The September FOMC Statement indicated that short-term/overnight rates will remain at current levels until maximum employment is achieved and inflation exceeds 2 percent for some time, even if inflation is not expected to exceed 2 percent for at least three more years. The implication is obviously that rates will not be raised anytime soon. Investors were looking to Fed Chairman Powell for more details on how the central bank plans to accelerate the U.S. economic recovery, and he lobbied for more fiscal stimulus during his press conference, though that remains to be seen whether any agreement can be reached in Washington. The Fed could eventually dial up the rate of its asset purchases if inflation does not soon show signs of moving up toward 2 percent.
Following yesterday’s FOMC decision, markets this morning are digesting the latest decisions from the BoJ and BoE. The domestic calendar is also underway with a spate of releases. Initial claims for the week ending September 12 (-33k to 860k, seasonally adjusted), continued claims for the week ending September 5 (-98k but still around 29 million), housing starts and building permits for August (1.416 million, -5.1 percent, and 1.47 million), and the Philadelphia Fed Survey for September (-2.2 to +15.0, as expected). Later this morning brings Freddie Mac’s Primary Mortgage Market Survey for the week ending September 17, and the Treasury selling $12 billion of reopened 10-year TIPS. The NY Fed will conduct two MBS FedTrade operations totaling up to just $3.5 billion starting with $669 million UMBS15 2 percent followed by $2.9 billion UMBS30 2 percent and 2.5 percent. The Desk will then report on MBS purchases for the week ending September 16 later in the afternoon. We begin the day with Agency MBS prices better/up by a solid .125 and the 10-year yielding .65 after closing yesterday at 0.69 percent.
Jobs and Transitions
PHH Mortgage, a subsidiary of Ocwen, is looking to fill Loan Originator, Underwriter and Processor positions as well as management positions in Underwriting, Processing, Marketing and Learning and Development. The Company’s rapidly growing Originations business recently announced that total lending volume for July and August grew by 62% over the same period last quarter and by 16X over the same period last year. In addition to working with a team that is growing, as well as innovative, strategic, and collaborative, our compensation package includes a 401k with company match, medical, dental, vision, paid time off, tuition reimbursement and more! Apply today at our career site or email your resume to Michelle Cisneros.
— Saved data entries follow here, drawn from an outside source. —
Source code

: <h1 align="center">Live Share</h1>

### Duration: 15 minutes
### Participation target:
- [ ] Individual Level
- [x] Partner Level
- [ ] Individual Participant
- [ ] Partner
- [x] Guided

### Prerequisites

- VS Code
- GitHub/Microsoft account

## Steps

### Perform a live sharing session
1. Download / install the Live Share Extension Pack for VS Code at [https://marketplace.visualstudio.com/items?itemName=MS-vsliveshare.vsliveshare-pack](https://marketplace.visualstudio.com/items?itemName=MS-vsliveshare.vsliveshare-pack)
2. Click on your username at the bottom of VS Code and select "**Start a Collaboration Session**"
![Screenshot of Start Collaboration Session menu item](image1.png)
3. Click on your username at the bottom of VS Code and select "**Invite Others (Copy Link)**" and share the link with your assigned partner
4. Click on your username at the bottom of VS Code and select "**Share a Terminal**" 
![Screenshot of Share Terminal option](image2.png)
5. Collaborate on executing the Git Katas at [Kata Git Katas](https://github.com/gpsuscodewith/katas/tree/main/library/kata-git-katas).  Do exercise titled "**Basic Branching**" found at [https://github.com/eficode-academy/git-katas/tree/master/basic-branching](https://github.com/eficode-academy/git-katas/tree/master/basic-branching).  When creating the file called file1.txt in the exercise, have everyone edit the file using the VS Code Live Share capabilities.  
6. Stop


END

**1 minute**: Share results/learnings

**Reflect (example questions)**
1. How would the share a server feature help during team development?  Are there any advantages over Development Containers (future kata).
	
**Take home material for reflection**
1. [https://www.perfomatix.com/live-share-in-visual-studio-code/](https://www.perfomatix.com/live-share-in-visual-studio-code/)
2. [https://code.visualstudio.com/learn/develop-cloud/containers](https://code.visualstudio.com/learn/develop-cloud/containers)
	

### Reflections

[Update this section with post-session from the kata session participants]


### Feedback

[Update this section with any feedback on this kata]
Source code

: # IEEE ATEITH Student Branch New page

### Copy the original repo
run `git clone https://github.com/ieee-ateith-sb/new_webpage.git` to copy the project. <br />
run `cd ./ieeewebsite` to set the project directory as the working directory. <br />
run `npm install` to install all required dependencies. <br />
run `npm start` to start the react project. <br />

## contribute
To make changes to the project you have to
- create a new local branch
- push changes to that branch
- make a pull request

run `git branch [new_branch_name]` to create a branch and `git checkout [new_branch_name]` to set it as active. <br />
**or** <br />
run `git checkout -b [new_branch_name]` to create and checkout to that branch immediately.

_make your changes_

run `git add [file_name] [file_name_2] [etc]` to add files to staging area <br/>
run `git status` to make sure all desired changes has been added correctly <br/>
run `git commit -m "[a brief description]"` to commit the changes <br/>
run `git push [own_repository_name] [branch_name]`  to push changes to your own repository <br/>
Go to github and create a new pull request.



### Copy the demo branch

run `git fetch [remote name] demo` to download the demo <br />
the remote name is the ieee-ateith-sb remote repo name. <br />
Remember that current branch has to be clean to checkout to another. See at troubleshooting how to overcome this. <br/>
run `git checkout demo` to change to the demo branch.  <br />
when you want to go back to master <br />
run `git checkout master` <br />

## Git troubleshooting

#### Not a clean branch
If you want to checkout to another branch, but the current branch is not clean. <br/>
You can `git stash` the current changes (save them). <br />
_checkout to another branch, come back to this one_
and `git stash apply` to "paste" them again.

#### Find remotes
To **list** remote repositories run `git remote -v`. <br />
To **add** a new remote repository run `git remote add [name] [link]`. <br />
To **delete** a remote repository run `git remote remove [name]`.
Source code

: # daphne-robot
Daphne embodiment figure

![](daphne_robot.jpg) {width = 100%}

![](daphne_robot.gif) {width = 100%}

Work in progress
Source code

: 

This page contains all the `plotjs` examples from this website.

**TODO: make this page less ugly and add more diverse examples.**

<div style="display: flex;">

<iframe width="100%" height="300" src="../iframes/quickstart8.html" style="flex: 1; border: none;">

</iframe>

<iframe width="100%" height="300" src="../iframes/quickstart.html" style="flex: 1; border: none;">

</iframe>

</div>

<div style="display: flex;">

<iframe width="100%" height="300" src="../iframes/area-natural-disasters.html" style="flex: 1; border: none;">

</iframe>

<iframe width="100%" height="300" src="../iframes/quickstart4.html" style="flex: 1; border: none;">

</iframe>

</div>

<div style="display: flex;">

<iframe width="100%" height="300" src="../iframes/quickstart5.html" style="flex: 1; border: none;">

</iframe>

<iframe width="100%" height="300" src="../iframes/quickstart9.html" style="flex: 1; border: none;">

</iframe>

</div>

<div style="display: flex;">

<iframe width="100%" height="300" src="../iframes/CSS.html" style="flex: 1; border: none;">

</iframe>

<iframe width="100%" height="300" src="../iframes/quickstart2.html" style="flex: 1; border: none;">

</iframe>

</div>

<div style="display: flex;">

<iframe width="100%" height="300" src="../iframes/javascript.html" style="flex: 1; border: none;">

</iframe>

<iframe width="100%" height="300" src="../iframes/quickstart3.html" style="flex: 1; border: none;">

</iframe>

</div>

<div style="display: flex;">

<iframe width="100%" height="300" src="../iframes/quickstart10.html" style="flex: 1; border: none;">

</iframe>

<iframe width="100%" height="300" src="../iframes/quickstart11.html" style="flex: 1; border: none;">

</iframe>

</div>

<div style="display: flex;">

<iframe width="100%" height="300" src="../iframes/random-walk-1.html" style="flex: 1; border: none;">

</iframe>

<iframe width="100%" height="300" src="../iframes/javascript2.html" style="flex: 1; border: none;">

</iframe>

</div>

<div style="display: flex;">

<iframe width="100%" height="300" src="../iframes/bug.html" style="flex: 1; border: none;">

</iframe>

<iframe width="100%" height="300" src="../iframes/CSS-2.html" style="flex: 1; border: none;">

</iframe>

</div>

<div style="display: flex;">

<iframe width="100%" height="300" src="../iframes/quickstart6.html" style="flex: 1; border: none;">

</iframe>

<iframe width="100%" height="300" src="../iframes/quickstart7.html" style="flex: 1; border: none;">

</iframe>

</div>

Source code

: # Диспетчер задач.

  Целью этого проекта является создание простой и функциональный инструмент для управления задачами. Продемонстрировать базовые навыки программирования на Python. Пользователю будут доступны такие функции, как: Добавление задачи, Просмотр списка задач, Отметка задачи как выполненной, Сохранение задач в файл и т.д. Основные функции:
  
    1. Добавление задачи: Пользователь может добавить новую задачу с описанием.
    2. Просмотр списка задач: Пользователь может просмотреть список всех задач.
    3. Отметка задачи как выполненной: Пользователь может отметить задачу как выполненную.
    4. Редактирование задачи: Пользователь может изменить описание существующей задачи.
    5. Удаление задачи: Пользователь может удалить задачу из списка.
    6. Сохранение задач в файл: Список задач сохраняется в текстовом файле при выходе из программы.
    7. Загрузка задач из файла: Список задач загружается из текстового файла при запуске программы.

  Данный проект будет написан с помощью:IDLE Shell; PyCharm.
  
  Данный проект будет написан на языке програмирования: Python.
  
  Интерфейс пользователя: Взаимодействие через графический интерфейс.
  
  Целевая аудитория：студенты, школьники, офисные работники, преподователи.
AmeriHome Mortgage, the 3rd largest correspondent investor and 11th largest mortgage lender in the country, is hiring for several positions! AmeriHome’s Consumer Direct division is hosting a virtual job fair on Wednesday, September 23rd. They are hiring Loan Officers, Processors, Underwriters, Funders, and more! Email Manny Sanchez to set up an interview. AmeriHome’s Correspondent Division is also hiring for several positions, including Underwriters, Operations Account Managers, Loan Review Specialists, and Operations Managers. AmeriHome Correspondent hosts weekly virtual job fairs every Thursday. Email Mitchell Tsai to schedule an interview. AmeriHome has competitive compensation and benefits, and so much more! AmeriHome provides training, career pathing, and mentorship to help their employees further their careers. For example, their Underwriting Career Path Program has helped a significant number of employees move from loan review and client support positions into underwriting positions! AmeriHome is invested in the long-term success of their employees. Visit their careers page to view all open positions!
Churchill Mortgage announced that Randy Starkweather has joined the company as CFO, responsible for overseeing Churchill’s financial operations and performance.